It's absolutely impossible to understand why the Turkish government would engage in the suicidal strategy of downing a Russian Su-24 over Syrian territory -- technically a NATO declaration of war on Russia -- without putting in context the Turkish power play in northern Syria.
President Vladmir Putin said the downing of the Russian fighter jet was a "stab in the back." So let's see how facts on the ground allowed it to happen.
Ankara uses, finances, and weaponizes a basket case of extremist outfits across northern Syria, and needs by all means to keep supply line corridors from southern Turkey open for them; after all they need to conquer Aleppo, which would open the way for Ankara's Holy Grail: regime change in Damascus.
At the same time Ankara is terrified of the YPG -- the Syrian Kurd People's Protection Units -- a sister organization of the leftist PKK. These must be contained at all costs.
So the Islamic State group -- against which the United Nations has declared war -- is a mere detail in the overall Ankara strategy, which is essentially to fight, contain or even bomb Kurds; support all manner of Takfiris and Salafi-jihadis, including the Islamic State group; and get regime change in Damascus.
Unsurprisingly, the YPG Syrian Kurds are vastly demonized in Turkey, accused of at least trying to ethnic cleanse Arab and Turkmen villages in northern Syria.
Yet, what the Syrian Kurds are attempting -- and to Ankara's alarm, somewhat supported by the U.S. - is to link what are for the moment three patches of Kurdish land in northern Syria.
A look at an imperfect Turkish map at least reveals how two of these patches of land (in yellow) are already linked, to the northeast. To accomplish that, the Syrian Kurds, helped by the PKK, defeated The Islamic State group in Kobani and environs. To get to the third patch of land, they need to get to Afryn. Yet on the way (in blue) there is a collection of Turkmen villages north of Aleppo.

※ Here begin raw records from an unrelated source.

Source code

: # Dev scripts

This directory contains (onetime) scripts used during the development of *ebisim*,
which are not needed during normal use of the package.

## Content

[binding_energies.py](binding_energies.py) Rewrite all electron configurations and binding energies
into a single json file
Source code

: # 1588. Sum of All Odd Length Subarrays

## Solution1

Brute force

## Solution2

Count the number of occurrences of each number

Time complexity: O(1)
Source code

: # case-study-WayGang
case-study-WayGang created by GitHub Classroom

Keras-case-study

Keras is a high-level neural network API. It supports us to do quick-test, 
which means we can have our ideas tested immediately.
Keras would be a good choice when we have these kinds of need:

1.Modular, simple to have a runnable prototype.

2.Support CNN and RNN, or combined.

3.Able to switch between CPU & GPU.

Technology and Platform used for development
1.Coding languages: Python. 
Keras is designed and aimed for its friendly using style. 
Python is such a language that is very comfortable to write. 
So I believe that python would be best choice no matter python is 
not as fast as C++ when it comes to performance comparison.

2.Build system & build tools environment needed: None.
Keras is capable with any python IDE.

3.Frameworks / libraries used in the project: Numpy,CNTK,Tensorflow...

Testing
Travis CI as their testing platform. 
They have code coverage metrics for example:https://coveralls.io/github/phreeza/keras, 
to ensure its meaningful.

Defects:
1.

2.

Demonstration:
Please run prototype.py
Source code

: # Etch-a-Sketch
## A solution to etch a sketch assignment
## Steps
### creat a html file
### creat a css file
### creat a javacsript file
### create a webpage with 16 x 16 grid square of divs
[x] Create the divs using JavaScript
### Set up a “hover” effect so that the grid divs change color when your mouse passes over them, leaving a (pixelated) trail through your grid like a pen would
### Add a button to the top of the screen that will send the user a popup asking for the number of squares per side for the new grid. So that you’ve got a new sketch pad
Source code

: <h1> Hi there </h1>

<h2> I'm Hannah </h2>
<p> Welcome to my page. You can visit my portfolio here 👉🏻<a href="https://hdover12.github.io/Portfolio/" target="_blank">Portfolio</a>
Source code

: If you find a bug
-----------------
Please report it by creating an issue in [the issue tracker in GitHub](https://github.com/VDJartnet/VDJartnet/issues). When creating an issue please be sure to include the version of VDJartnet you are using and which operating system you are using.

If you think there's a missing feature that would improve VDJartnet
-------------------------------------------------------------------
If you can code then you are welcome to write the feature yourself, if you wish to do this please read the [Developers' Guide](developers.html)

The strategic importance of these Turkmen lands cannot be emphasized enough. It's exactly in this area, reaching as much as 35 km inland, that Ankara wants to install its so-called "safe zone," which will be in fact a no-fly zone, in Syrian territory, ostensibly to house Syrian refugees, and with everything paid by the EU, which has already unblocked 3 billion euros, starting Jan. 1, via the European Commission (EC).
The now insurmountable obstacle for Turkey to get its no-fly zone is, predictably, Russia.
Using the Turkmen
Who are the Turkmen? Here we need to plunge back into ancient Silk Road history. There are roughly 200,000 Turkmen living in northern Syria. They are descendants of Turkmen tribals who moved into Anatolia in the 11th century.
Turkmen villages also sprout north of Idlib province, west of Aleppo, as well as north of Latakia province, west of Idlib. And it's here where we find a rarely discussed bunch: a gaggle of Turkmen militias.